Stored items from a collection
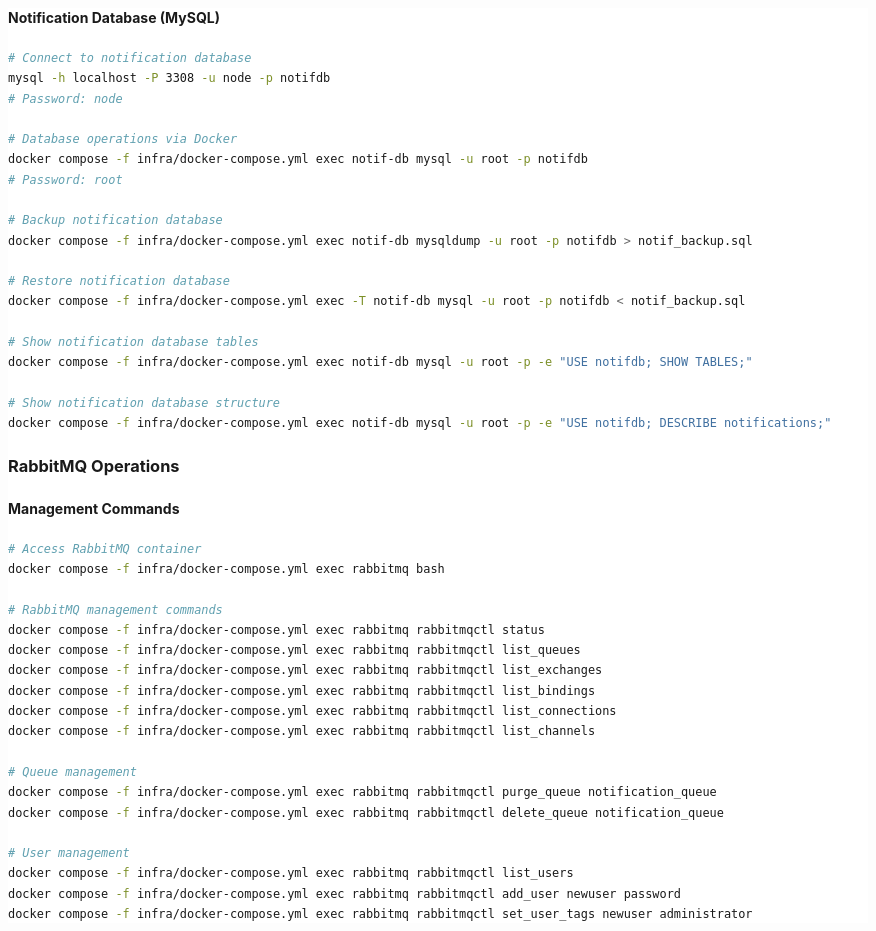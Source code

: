 #### **Notification Database (MySQL)**
```bash
# Connect to notification database
mysql -h localhost -P 3308 -u node -p notifdb
# Password: node

# Database operations via Docker
docker compose -f infra/docker-compose.yml exec notif-db mysql -u root -p notifdb
# Password: root

# Backup notification database
docker compose -f infra/docker-compose.yml exec notif-db mysqldump -u root -p notifdb > notif_backup.sql

# Restore notification database
docker compose -f infra/docker-compose.yml exec -T notif-db mysql -u root -p notifdb < notif_backup.sql

# Show notification database tables
docker compose -f infra/docker-compose.yml exec notif-db mysql -u root -p -e "USE notifdb; SHOW TABLES;"

# Show notification database structure
docker compose -f infra/docker-compose.yml exec notif-db mysql -u root -p -e "USE notifdb; DESCRIBE notifications;"
```

### **RabbitMQ Operations**

#### **Management Commands**
```bash
# Access RabbitMQ container
docker compose -f infra/docker-compose.yml exec rabbitmq bash

# RabbitMQ management commands
docker compose -f infra/docker-compose.yml exec rabbitmq rabbitmqctl status
docker compose -f infra/docker-compose.yml exec rabbitmq rabbitmqctl list_queues
docker compose -f infra/docker-compose.yml exec rabbitmq rabbitmqctl list_exchanges
docker compose -f infra/docker-compose.yml exec rabbitmq rabbitmqctl list_bindings
docker compose -f infra/docker-compose.yml exec rabbitmq rabbitmqctl list_connections
docker compose -f infra/docker-compose.yml exec rabbitmq rabbitmqctl list_channels

# Queue management
docker compose -f infra/docker-compose.yml exec rabbitmq rabbitmqctl purge_queue notification_queue
docker compose -f infra/docker-compose.yml exec rabbitmq rabbitmqctl delete_queue notification_queue

# User management
docker compose -f infra/docker-compose.yml exec rabbitmq rabbitmqctl list_users
docker compose -f infra/docker-compose.yml exec rabbitmq rabbitmqctl add_user newuser password
docker compose -f infra/docker-compose.yml exec rabbitmq rabbitmqctl set_user_tags newuser administrator
```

**ASSIGNMENT:**
Word for word, print every record, and leave out any picture.

**YOUR RESPONSE:**
Source code

: #### **Notification Database (MySQL)**
```bash
# Connect to notification database
mysql -h localhost -P 3308 -u node -p notifdb
# Password: node

# Database operations via Docker
docker compose -f infra/docker-compose.yml exec notif-db mysql -u root -p notifdb
# Password: root

# Backup notification database
docker compose -f infra/docker-compose.yml exec notif-db mysqldump -u root -p notifdb > notif_backup.sql

# Restore notification database
docker compose -f infra/docker-compose.yml exec -T notif-db mysql -u root -p notifdb < notif_backup.sql

# Show notification database tables
docker compose -f infra/docker-compose.yml exec notif-db mysql -u root -p -e "USE notifdb; SHOW TABLES;"

# Show notification database structure
docker compose -f infra/docker-compose.yml exec notif-db mysql -u root -p -e "USE notifdb; DESCRIBE notifications;"
```

### **RabbitMQ Operations**

#### **Management Commands**
```bash
# Access RabbitMQ container
docker compose -f infra/docker-compose.yml exec rabbitmq bash

# RabbitMQ management commands
docker compose -f infra/docker-compose.yml exec rabbitmq rabbitmqctl status
docker compose -f infra/docker-compose.yml exec rabbitmq rabbitmqctl list_queues
docker compose -f infra/docker-compose.yml exec rabbitmq rabbitmqctl list_exchanges
docker compose -f infra/docker-compose.yml exec rabbitmq rabbitmqctl list_bindings
docker compose -f infra/docker-compose.yml exec rabbitmq rabbitmqctl list_connections
docker compose -f infra/docker-compose.yml exec rabbitmq rabbitmqctl list_channels

# Queue management
docker compose -f infra/docker-compose.yml exec rabbitmq rabbitmqctl purge_queue notification_queue
docker compose -f infra/docker-compose.yml exec rabbitmq rabbitmqctl delete_queue notification_queue

# User management
docker compose -f infra/docker-compose.yml exec rabbitmq rabbitmqctl list_users
docker compose -f infra/docker-compose.yml exec rabbitmq rabbitmqctl add_user newuser password
docker compose -f infra/docker-compose.yml exec rabbitmq rabbitmqctl set_user_tags newuser administrator
```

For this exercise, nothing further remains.